West Virginia Secretary of State Natalie Tennant (D) seems poised to enter the race for outgoing Sen. Jay Rockefeller’s (D-WV) Senate seat.
Sources close to Tennant say she plans to jump into the race on Tuesday, according to The Washington Post, and will start making stops in key cities around the state.
Tennant, a longtime West Virginia Democrat who ran unsuccessfully in the 2011 gubernatorial primary, is highly anticipated in a race that Democrats worried may open themselves up to a key loss in the Senate. Tennant faces a tough race in a conservative state against Rep. Shelley Moore Capito (R-WV), the likely Republican nominee for the seat.The Democratic Senatorial Campaign Committee has already signaled its enthusiasm, sending an email blast Friday morning highlighting Tennant’s decision to return $3 million of unused funds in her capacity as secretary of state. The email didn’t mention Tennant’s plans to run for Senate but the Democrats’ Senate campaign arm clearly wants Tennant to be on the radar of its supporters.

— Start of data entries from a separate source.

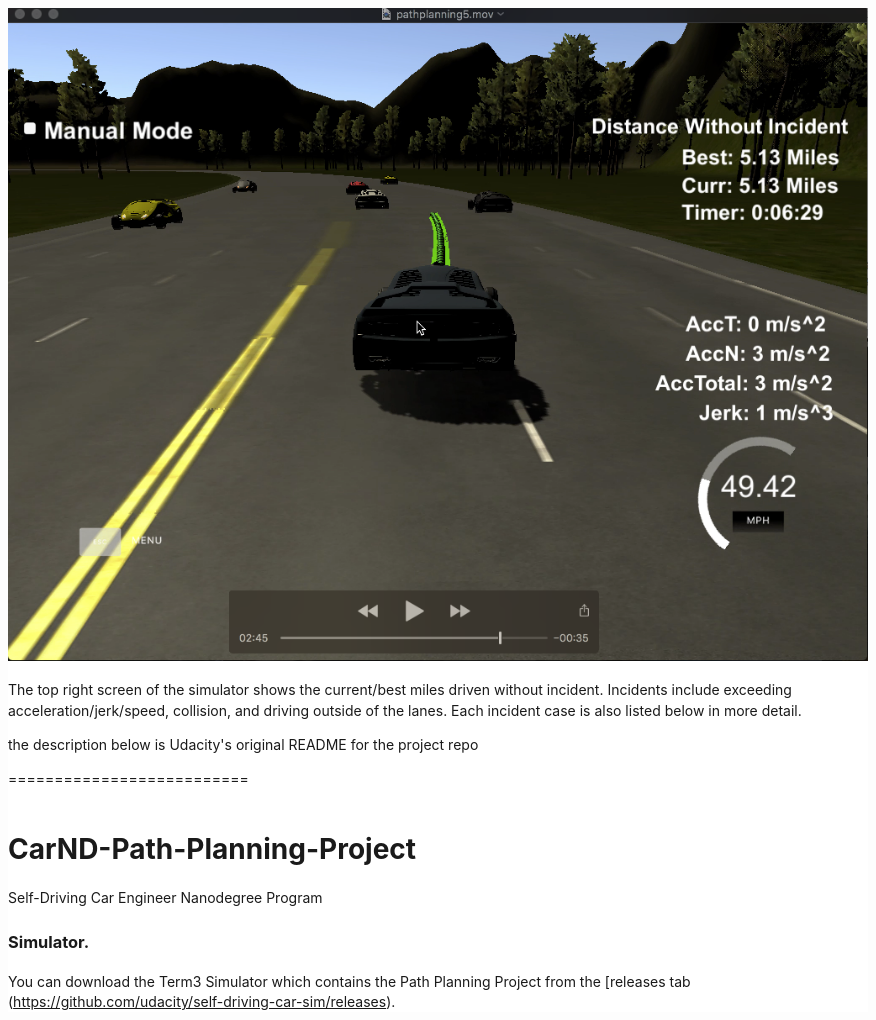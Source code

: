 ![Simulator](pathplanning.png)


The top right screen of the simulator shows the current/best miles driven without incident. Incidents include exceeding acceleration/jerk/speed, collision, and driving outside of the lanes. Each incident case is also listed below in more detail.


the description below is Udacity's original README for the project repo

==========================

# CarND-Path-Planning-Project
Self-Driving Car Engineer Nanodegree Program

### Simulator.
You can download the Term3 Simulator which contains the Path Planning Project from the [releases tab (https://github.com/udacity/self-driving-car-sim/releases).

On Aug. 30, West Virginia’s The Charleston Daily Mail published the results of a poll showing Tennant would make the race more competitive. The poll, conducted by the Daily Mail and R.L. Repass and Partners the week of Aug. 15-22, found 45 percent of those surveyed would pick Capito in a Capito-Tennant matchup. Meanwhile, 40 percent said they would pick Tennant and 15 percent said they were undecided. The poll had a margin of error of 4.9 percent. According to local news outlet MetroNews, Tennant was encouraged by the poll.
Tennant stands to attract the backing of national Democratic groups, including Emily’s List, which previously backed her in her 2011 governor’s race. Tennant also attracted attention as West Virginia’s first female secretary of state.
A graduate of West Virgnia University and former television anchor, Tennant has previously served on the boards of the Susan G. Komen for the Cure Foundation and The American Heart Association.
Senate Majority Leader Harry Reid signaled Tennant’s entry into the race in mid-August when he said in a Nevada radio interview that Democrats would be “very competitive” in West Virginia.